TO DO: Each entry should be duplicated exactly, with no line missing.

>>

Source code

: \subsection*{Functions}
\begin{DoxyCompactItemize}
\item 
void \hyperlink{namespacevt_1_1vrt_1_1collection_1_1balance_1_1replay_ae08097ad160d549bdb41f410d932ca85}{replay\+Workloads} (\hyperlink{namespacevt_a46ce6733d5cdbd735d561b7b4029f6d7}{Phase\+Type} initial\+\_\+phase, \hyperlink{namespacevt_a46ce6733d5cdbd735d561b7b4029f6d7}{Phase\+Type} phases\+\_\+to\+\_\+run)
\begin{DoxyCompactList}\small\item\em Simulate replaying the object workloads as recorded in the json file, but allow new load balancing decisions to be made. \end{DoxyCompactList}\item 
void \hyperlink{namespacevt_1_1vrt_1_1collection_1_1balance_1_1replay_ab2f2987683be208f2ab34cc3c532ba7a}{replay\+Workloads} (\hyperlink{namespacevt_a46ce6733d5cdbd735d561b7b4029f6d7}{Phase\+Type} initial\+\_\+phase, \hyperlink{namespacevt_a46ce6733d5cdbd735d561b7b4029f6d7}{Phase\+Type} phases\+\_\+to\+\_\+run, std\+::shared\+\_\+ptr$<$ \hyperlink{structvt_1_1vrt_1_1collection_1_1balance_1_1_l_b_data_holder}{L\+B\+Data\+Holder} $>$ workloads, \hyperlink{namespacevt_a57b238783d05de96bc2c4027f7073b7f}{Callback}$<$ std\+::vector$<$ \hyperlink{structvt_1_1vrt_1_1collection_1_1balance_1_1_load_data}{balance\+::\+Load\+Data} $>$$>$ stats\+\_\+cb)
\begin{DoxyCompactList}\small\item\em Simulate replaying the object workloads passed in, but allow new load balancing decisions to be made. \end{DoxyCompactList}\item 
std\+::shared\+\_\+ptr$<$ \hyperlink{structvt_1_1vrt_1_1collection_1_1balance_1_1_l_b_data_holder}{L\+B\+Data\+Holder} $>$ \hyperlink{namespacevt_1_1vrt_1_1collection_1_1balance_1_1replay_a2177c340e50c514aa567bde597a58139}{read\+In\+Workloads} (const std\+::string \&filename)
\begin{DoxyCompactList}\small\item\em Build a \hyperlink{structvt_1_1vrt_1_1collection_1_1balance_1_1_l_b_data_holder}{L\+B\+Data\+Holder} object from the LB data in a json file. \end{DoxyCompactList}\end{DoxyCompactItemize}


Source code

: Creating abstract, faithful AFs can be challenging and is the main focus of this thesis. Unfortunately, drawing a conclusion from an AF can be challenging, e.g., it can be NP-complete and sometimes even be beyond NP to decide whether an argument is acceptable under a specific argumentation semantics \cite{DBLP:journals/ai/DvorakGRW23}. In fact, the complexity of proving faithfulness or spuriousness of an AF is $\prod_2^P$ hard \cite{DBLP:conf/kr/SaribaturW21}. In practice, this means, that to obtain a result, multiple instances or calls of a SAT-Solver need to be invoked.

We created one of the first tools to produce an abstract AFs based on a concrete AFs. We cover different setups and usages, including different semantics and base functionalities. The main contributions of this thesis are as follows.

<<

SOLUTION TO THIS PROBLEM:
Source code

: \subsection*{Functions}
\begin{DoxyCompactItemize}
\item 
void \hyperlink{namespacevt_1_1vrt_1_1collection_1_1balance_1_1replay_ae08097ad160d549bdb41f410d932ca85}{replay\+Workloads} (\hyperlink{namespacevt_a46ce6733d5cdbd735d561b7b4029f6d7}{Phase\+Type} initial\+\_\+phase, \hyperlink{namespacevt_a46ce6733d5cdbd735d561b7b4029f6d7}{Phase\+Type} phases\+\_\+to\+\_\+run)
\begin{DoxyCompactList}\small\item\em Simulate replaying the object workloads as recorded in the json file, but allow new load balancing decisions to be made. \end{DoxyCompactList}\item 
void \hyperlink{namespacevt_1_1vrt_1_1collection_1_1balance_1_1replay_ab2f2987683be208f2ab34cc3c532ba7a}{replay\+Workloads} (\hyperlink{namespacevt_a46ce6733d5cdbd735d561b7b4029f6d7}{Phase\+Type} initial\+\_\+phase, \hyperlink{namespacevt_a46ce6733d5cdbd735d561b7b4029f6d7}{Phase\+Type} phases\+\_\+to\+\_\+run, std\+::shared\+\_\+ptr$<$ \hyperlink{structvt_1_1vrt_1_1collection_1_1balance_1_1_l_b_data_holder}{L\+B\+Data\+Holder} $>$ workloads, \hyperlink{namespacevt_a57b238783d05de96bc2c4027f7073b7f}{Callback}$<$ std\+::vector$<$ \hyperlink{structvt_1_1vrt_1_1collection_1_1balance_1_1_load_data}{balance\+::\+Load\+Data} $>$$>$ stats\+\_\+cb)
\begin{DoxyCompactList}\small\item\em Simulate replaying the object workloads passed in, but allow new load balancing decisions to be made. \end{DoxyCompactList}\item 
std\+::shared\+\_\+ptr$<$ \hyperlink{structvt_1_1vrt_1_1collection_1_1balance_1_1_l_b_data_holder}{L\+B\+Data\+Holder} $>$ \hyperlink{namespacevt_1_1vrt_1_1collection_1_1balance_1_1replay_a2177c340e50c514aa567bde597a58139}{read\+In\+Workloads} (const std\+::string \&filename)
\begin{DoxyCompactList}\small\item\em Build a \hyperlink{structvt_1_1vrt_1_1collection_1_1balance_1_1_l_b_data_holder}{L\+B\+Data\+Holder} object from the LB data in a json file. \end{DoxyCompactList}\end{DoxyCompactItemize}


Source code

: Creating abstract, faithful AFs can be challenging and is the main focus of this thesis. Unfortunately, drawing a conclusion from an AF can be challenging, e.g., it can be NP-complete and sometimes even be beyond NP to decide whether an argument is acceptable under a specific argumentation semantics \cite{DBLP:journals/ai/DvorakGRW23}. In fact, the complexity of proving faithfulness or spuriousness of an AF is $\prod_2^P$ hard \cite{DBLP:conf/kr/SaribaturW21}. In practice, this means, that to obtain a result, multiple instances or calls of a SAT-Solver need to be invoked.

We created one of the first tools to produce an abstract AFs based on a concrete AFs. We cover different setups and usages, including different semantics and base functionalities. The main contributions of this thesis are as follows.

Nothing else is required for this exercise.